All'ultima udienza i consulenti nominati dall’accusa (l’inchiesta fu condotta dal procuratore capo Roberto Rossi, anche se in aula si alternano altri pubblici ministeri) hanno fornito delle spiegazioni che almeno parzialmente si contraddicono. Antonio Turco, ingegnere strutturista, nominato perito anche nell’inchiesta sulla E45, ha parlato di evidente ammaloramento del cemento armato.
A suo avviso, le crepe dei due conci che sbriciolandosi provocarono la fuoruscita dell’acqua nel Tevere, provocandone la piena, avrebbero dovuto essere interpretati come segnali di un possibile cedimento. E qui siamo nel campo dell’omessa vigilanza di cui deve rispondere principalmente Zurli, come ex responsabile dell’ente. Subito dopo, però, è arrivata la testimonianza di un altro componente della commissione di esperti, Paolo Salandin, secondo il quale c’erano sì tracce di decadimento del cemento ma non tali da far pensare a un disastro imminente.

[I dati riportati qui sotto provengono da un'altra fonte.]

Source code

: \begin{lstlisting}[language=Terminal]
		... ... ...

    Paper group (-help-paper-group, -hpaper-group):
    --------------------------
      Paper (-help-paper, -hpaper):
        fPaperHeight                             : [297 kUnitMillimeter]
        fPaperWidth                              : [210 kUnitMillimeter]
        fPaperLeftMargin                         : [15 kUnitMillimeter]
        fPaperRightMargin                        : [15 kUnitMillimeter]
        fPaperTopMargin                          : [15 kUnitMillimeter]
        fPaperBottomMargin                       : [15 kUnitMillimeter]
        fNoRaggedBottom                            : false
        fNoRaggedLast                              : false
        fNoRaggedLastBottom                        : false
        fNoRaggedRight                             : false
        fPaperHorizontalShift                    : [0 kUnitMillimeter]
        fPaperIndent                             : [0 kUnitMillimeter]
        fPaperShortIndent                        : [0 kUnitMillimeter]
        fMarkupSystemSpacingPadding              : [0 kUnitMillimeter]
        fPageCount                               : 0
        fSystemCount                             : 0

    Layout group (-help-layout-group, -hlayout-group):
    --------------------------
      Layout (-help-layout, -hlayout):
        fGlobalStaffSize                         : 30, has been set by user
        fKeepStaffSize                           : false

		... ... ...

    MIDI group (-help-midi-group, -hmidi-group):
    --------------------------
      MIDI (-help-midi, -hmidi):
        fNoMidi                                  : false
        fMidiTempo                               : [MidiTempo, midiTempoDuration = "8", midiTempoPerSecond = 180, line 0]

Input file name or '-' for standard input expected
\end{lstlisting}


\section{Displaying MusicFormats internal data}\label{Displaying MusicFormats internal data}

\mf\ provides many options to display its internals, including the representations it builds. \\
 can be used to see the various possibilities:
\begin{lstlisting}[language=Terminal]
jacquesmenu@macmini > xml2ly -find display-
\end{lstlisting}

Più drammatico il racconto di Marco Mazzi, della sezione di polizia giudiziaria dei carabinieri forestali, che ha parlato di una notte di disastro, con una piena di dimensioni mai viste. Nessuno in aula, nemmeno le difese, nega che i conci crollati fossero ridotti male, ma cambia evidentemente l’attribuzione delle colpe: secondol’ente delle acque e gli imputati gli errori risalgono a una fase precedente, prima che il completamento dei lavori, conclusi negli anni ’90, passasse all’Eaut. Stamani tocca ai testi della parte civile, poi dalla prossima udienza vanno in scena le testimonianze a discarico, prodotte dagli avvocati Piero Melani Graverini e Luca Fanfani. Comunque vada, bisogna fare in fretta: nel calendario stilato la sentenza è fissata per il 27 giugno.